By today's lexicon it was a struggle between efforts to subvert net neutrality and the forces of free speech and innovation. In this case, a large corporation (AT&T, which owned WEAF in New York) used patents and licensing to maximize profit while maintaining power and control at the expense of  the public interest, convenience and necessity. The company, despite the findings of a Federal Trade Commission investigation supporting this conclusion [1], denied any wrongdoing.

Speaking on behalf of Whalen before the House Merchant Marine Committee on March 12, 1924, Raymond Asserson (pictured above) charged the telephone giant with controlling the public airwaves. In his testimony, the city's top radio engineer said AT&T not only refused to sell the City of New York a transmitter for a reasonable price, but made it financially prohibitive to use given various licensing and patent restrictions.

"Now, to buy a broadcasting station under such restrictions, is not to buy a broadcasting station at all; it is simply to buy a toy to play with. You might just as well buy a truck from a trucking corporation, under the restrictions you shall not use it for business ...that you shall run in second gear instead of high...that if you want to go to Boston, you shall not go; or if you want to go to Philadelphia, you shall do so only after having obtained permission from the telephone and telegraph company, under concessions which the telephone company is now operating, having a monopoly in advertising, in toll service, in power, and in the use of remote control," Asserson told the House panel. [2]

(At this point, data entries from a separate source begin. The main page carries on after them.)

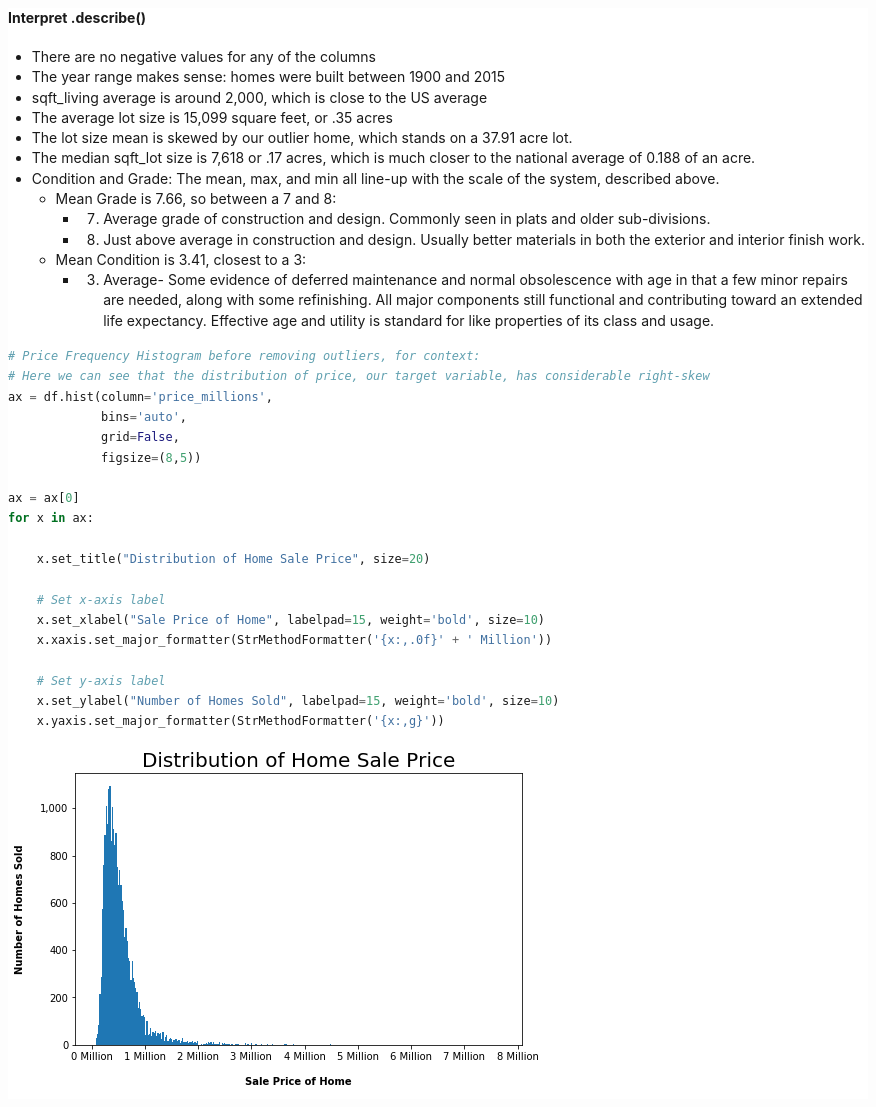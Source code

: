 
#### Interpret .describe() 
- There are no negative values for any of the columns
- The year range makes sense: homes were built between 1900 and 2015
- sqft_living average is around 2,000, which is close to the US average
- The average lot size is 15,099 square feet, or .35 acres
- The lot size mean is skewed by our outlier home, which stands on a 37.91 acre lot.
- The median sqft_lot size is 7,618 or .17 acres, which is much closer to the national average of 0.188 of an acre.
- Condition and Grade: The mean, max, and min all line-up with the scale of the system, described above.
    - Mean Grade is 7.66, so between a 7 and 8: 
        - 7. Average grade of construction and design. Commonly seen in plats and older sub-divisions.
        - 8. Just above average in construction and design. Usually better materials in both the exterior and interior finish work.
    - Mean Condition is 3.41, closest to a 3: 
        - 3. Average- Some evidence of deferred maintenance and normal obsolescence with age in that a few minor repairs are needed, along with some refinishing. All major components still functional and contributing toward an extended life expectancy. Effective age and utility is standard for like properties of its class and usage.


```python
# Price Frequency Histogram before removing outliers, for context:
# Here we can see that the distribution of price, our target variable, has considerable right-skew
ax = df.hist(column='price_millions',
             bins='auto',
             grid=False,
             figsize=(8,5))

ax = ax[0]
for x in ax:

    x.set_title("Distribution of Home Sale Price", size=20)

    # Set x-axis label
    x.set_xlabel("Sale Price of Home", labelpad=15, weight='bold', size=10)
    x.xaxis.set_major_formatter(StrMethodFormatter('{x:,.0f}' + ' Million'))

    # Set y-axis label
    x.set_ylabel("Number of Homes Sold", labelpad=15, weight='bold', size=10)
    x.yaxis.set_major_formatter(StrMethodFormatter('{x:,g}'))

```


![png](student_files/student_26_0.png)
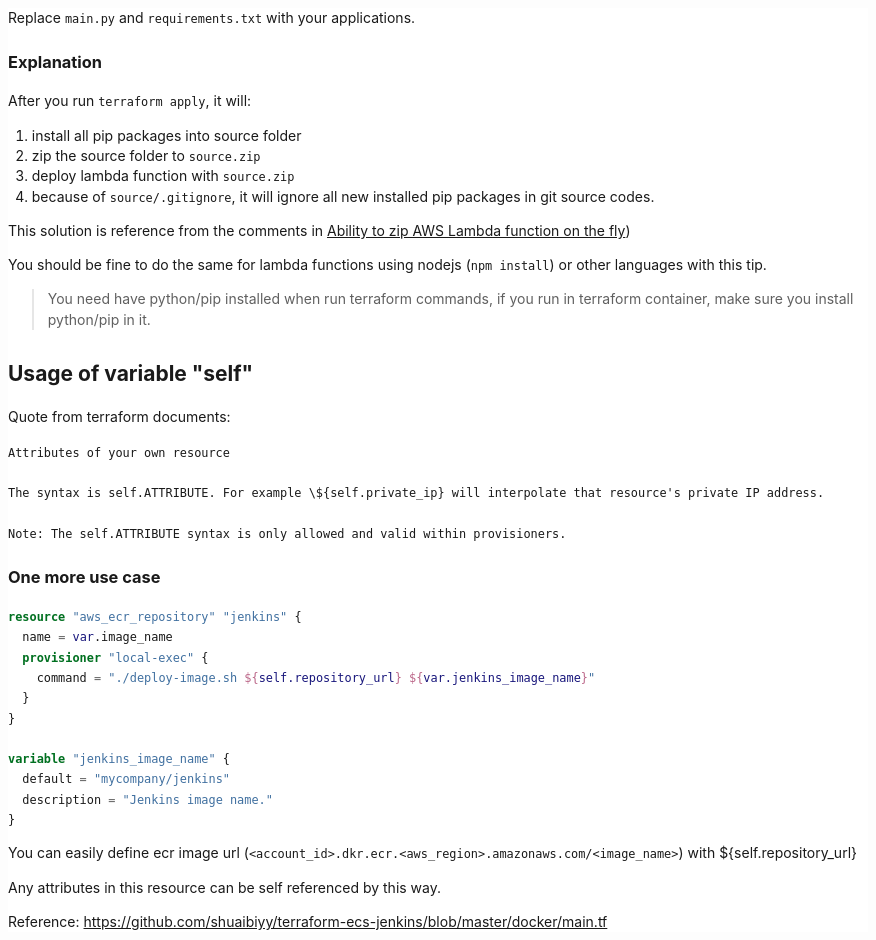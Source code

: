 Replace `main.py` and `requirements.txt` with your applications.

### Explanation

After you run `terraform apply`, it will:

1. install all pip packages into source folder
2. zip the source folder to `source.zip`
3. deploy lambda function with `source.zip`
4. because of `source/.gitignore`, it will ignore all new installed pip packages in git source codes.

This solution is reference from the comments in [Ability to zip AWS Lambda function on the fly](https://github.com/hashicorp/terraform/issues/8344#issuecomment-345807204))

You should be fine to do the same for lambda functions using nodejs (`npm install`) or other languages with this tip.

> You need have python/pip installed when run terraform commands, if you run in terraform container, make sure you install python/pip in it.

## Usage of variable "self"

Quote from terraform documents:

```log
Attributes of your own resource

The syntax is self.ATTRIBUTE. For example \${self.private_ip} will interpolate that resource's private IP address.

Note: The self.ATTRIBUTE syntax is only allowed and valid within provisioners.
```

### One more use case

```terraform
resource "aws_ecr_repository" "jenkins" {
  name = var.image_name
  provisioner "local-exec" {
    command = "./deploy-image.sh ${self.repository_url} ${var.jenkins_image_name}"
  }
}

variable "jenkins_image_name" {
  default = "mycompany/jenkins"
  description = "Jenkins image name."
}
```

You can easily define ecr image url (`<account_id>.dkr.ecr.<aws_region>.amazonaws.com/<image_name>`) with \${self.repository_url}

Any attributes in this resource can be self referenced by this way.

Reference: <https://github.com/shuaibiyy/terraform-ecs-jenkins/blob/master/docker/main.tf>
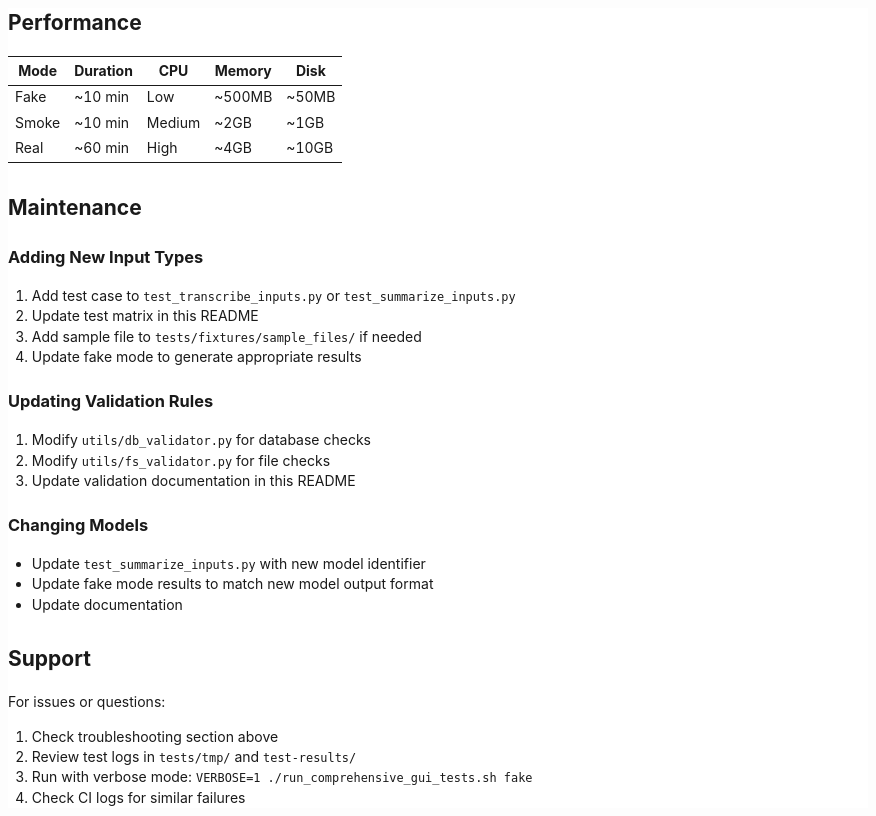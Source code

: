 ## Performance

| Mode  | Duration | CPU    | Memory | Disk  |
|-------|----------|--------|--------|-------|
| Fake  | ~10 min  | Low    | ~500MB | ~50MB |
| Smoke | ~10 min  | Medium | ~2GB   | ~1GB  |
| Real  | ~60 min  | High   | ~4GB   | ~10GB |

## Maintenance

### Adding New Input Types
1. Add test case to `test_transcribe_inputs.py` or `test_summarize_inputs.py`
2. Update test matrix in this README
3. Add sample file to `tests/fixtures/sample_files/` if needed
4. Update fake mode to generate appropriate results

### Updating Validation Rules
1. Modify `utils/db_validator.py` for database checks
2. Modify `utils/fs_validator.py` for file checks
3. Update validation documentation in this README

### Changing Models
- Update `test_summarize_inputs.py` with new model identifier
- Update fake mode results to match new model output format
- Update documentation

## Support

For issues or questions:
1. Check troubleshooting section above
2. Review test logs in `tests/tmp/` and `test-results/`
3. Run with verbose mode: `VERBOSE=1 ./run_comprehensive_gui_tests.sh fake`
4. Check CI logs for similar failures
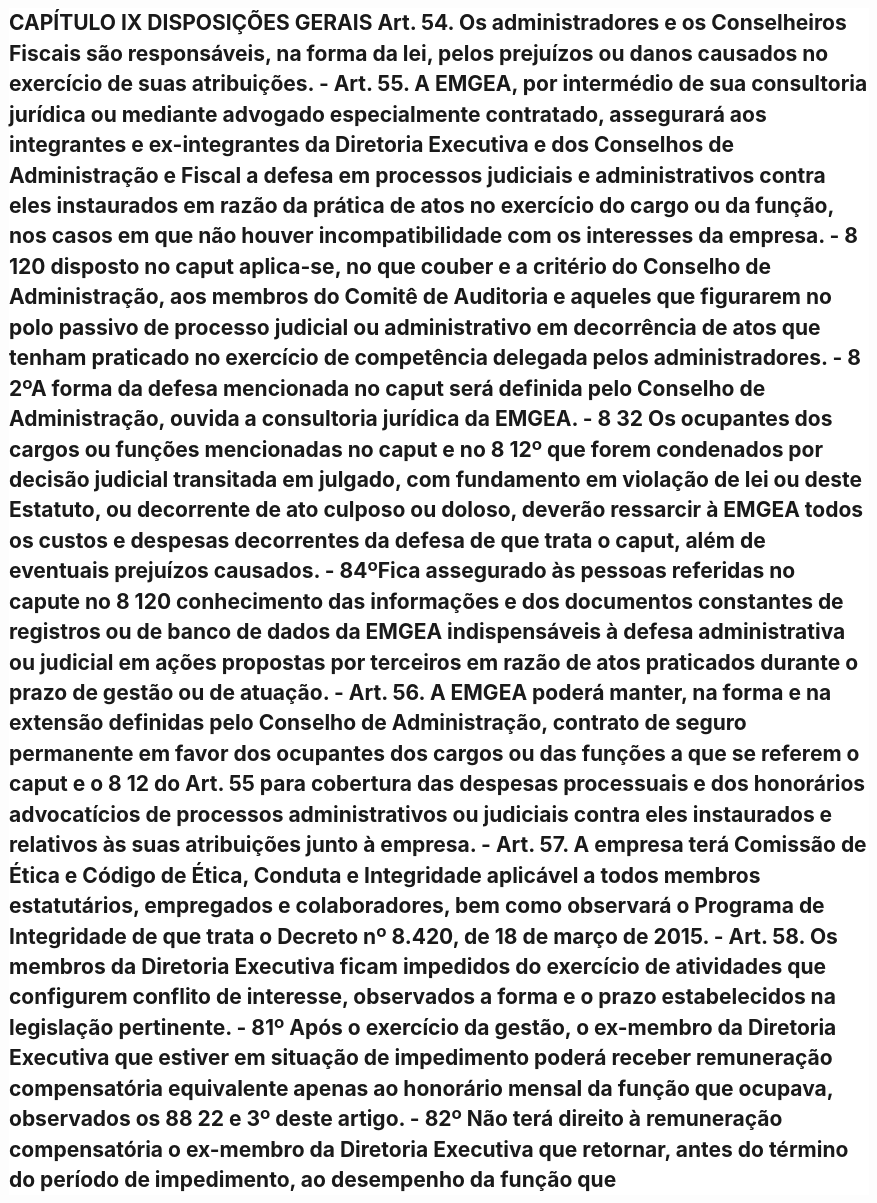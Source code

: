 ## CAPÍTULO IX DISPOSIÇÕES GERAIS Art. 54. Os administradores e os Conselheiros Fiscais são responsáveis, na forma da lei, pelos prejuízos ou danos causados no exercício de suas atribuições. - Art. 55. A EMGEA, por intermédio de sua consultoria jurídica ou mediante advogado especialmente contratado, assegurará aos integrantes e ex-integrantes da Diretoria Executiva e dos Conselhos de Administração e Fiscal a defesa em processos judiciais e administrativos contra eles instaurados em razão da prática de atos no exercício do cargo ou da função, nos casos em que não houver incompatibilidade com os interesses da empresa. - 8 120 disposto no caput aplica-se, no que couber e a critério do Conselho de Administração, aos membros do Comitê de Auditoria e aqueles que figurarem no polo passivo de processo judicial ou administrativo em decorrência de atos que tenham praticado no exercício de competência delegada pelos administradores. - 8 2ºA forma da defesa mencionada no caput será definida pelo Conselho de Administração, ouvida a consultoria jurídica da EMGEA. - 8 32 Os ocupantes dos cargos ou funções mencionadas no caput e no 8 12º que forem condenados por decisão judicial transitada em julgado, com fundamento em violação de lei ou deste Estatuto, ou decorrente de ato culposo ou doloso, deverão ressarcir à EMGEA todos os custos e despesas decorrentes da defesa de que trata o caput, além de eventuais prejuízos causados. - 84ºFica assegurado às pessoas referidas no capute no 8 120 conhecimento das informações e dos documentos constantes de registros ou de banco de dados da EMGEA indispensáveis à defesa administrativa ou judicial em ações propostas por terceiros em razão de atos praticados durante o prazo de gestão ou de atuação. - Art. 56. A EMGEA poderá manter, na forma e na extensão definidas pelo Conselho de Administração, contrato de seguro permanente em favor dos ocupantes dos cargos ou das funções a que se referem o caput e o 8 12 do Art. 55 para cobertura das despesas processuais e dos honorários advocatícios de processos administrativos ou judiciais contra eles instaurados e relativos às suas atribuições junto à empresa. - Art. 57. A empresa terá Comissão de Ética e Código de Ética, Conduta e Integridade aplicável a todos membros estatutários, empregados e colaboradores, bem como observará o Programa de Integridade de que trata o Decreto nº 8.420, de 18 de março de 2015. - Art. 58. Os membros da Diretoria Executiva ficam impedidos do exercício de atividades que configurem conflito de interesse, observados a forma e o prazo estabelecidos na legislação pertinente. - 81º Após o exercício da gestão, o ex-membro da Diretoria Executiva que estiver em situação de impedimento poderá receber remuneração compensatória equivalente apenas ao honorário mensal da função que ocupava, observados os 88 22 e 3º deste artigo. - 82º Não terá direito à remuneração compensatória o ex-membro da Diretoria Executiva que retornar, antes do término do período de impedimento, ao desempenho da função que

In the end, corporate efforts to monopolize the airwaves, what Grover Whalen called 'the radio trust,' were busted. Secretary of Commerce, Herbert Hoover,  and Congress were in agreement about the need for federal regulation of the airwaves. In the meantime, Whalen managed to circumvent 'the trust' by locating and purchasing a second-hand Westinghouse transmitter from Brazil for Asserson to have installed at the Municipal Building.

[1] "Report of the Federal Trade Commission on the Radio Industry," December 1, 1923. Government Printing Office.

[2] "Hearings Before The Committee on Merchant Marine and Fisheries," House of Representatives, March 11-14, 1924.  Government Printing Office.
WNYC First day of broadcast, July 8th, 1924. 
Municipal Archives Collection.

American Mavericks From the Archives on Q2

 Announcer Speak

"Every profession has a patois all its own. And just as Guillaume a la Voix Pomme Triste had to know his escutcheons, truncheons and visors, so his latter-day counterpart has to know how to say such things as 'Mr. Gassenheimmer, your pot is dirty.' This is not a reflection on Mr. Gassenheimer's kitchen technique, but means that the knob that controls the volume of the broadcast makes funny noises when manipulated.

'Punch' is not a mild drink which has more or less fallen into disuse, but rather a stained, lilting quality of speech not often used by WQXR announcers. 'Cold' does not mean a lessening of molecular action, but it is an adverb which indicates the announcer is reading something he has never seen before (and usually hopes never to see again)…

This, however, is nothing compared to the sign language employed between announcers and engineers when a 'live' (as opposed to 'recorded') program is on the air. In this secret cabalistic exercise a well-versed announcer can do everything but ask for a dry martini, while regaling the listeners with a critique of Buxtehude…"

Source: 'The Announcers,' writing in "So You Think It's Easy," WQXR Program Guide, January 1944.

The Immortal Town Hall

"WQXR's 'music spectacular' for September will take listeners back sixty-nine years to the opening concert at New York's Carnegie Hall through a recreation and performance of the first concert played there on May 5, 1891. The WQXR 'special' will be a salute to New York's cultural landmark, which until recently faced the threat of demolition. The date and time of the broadcast is Tuesday, September 20, from 7:30 to 9 p.m.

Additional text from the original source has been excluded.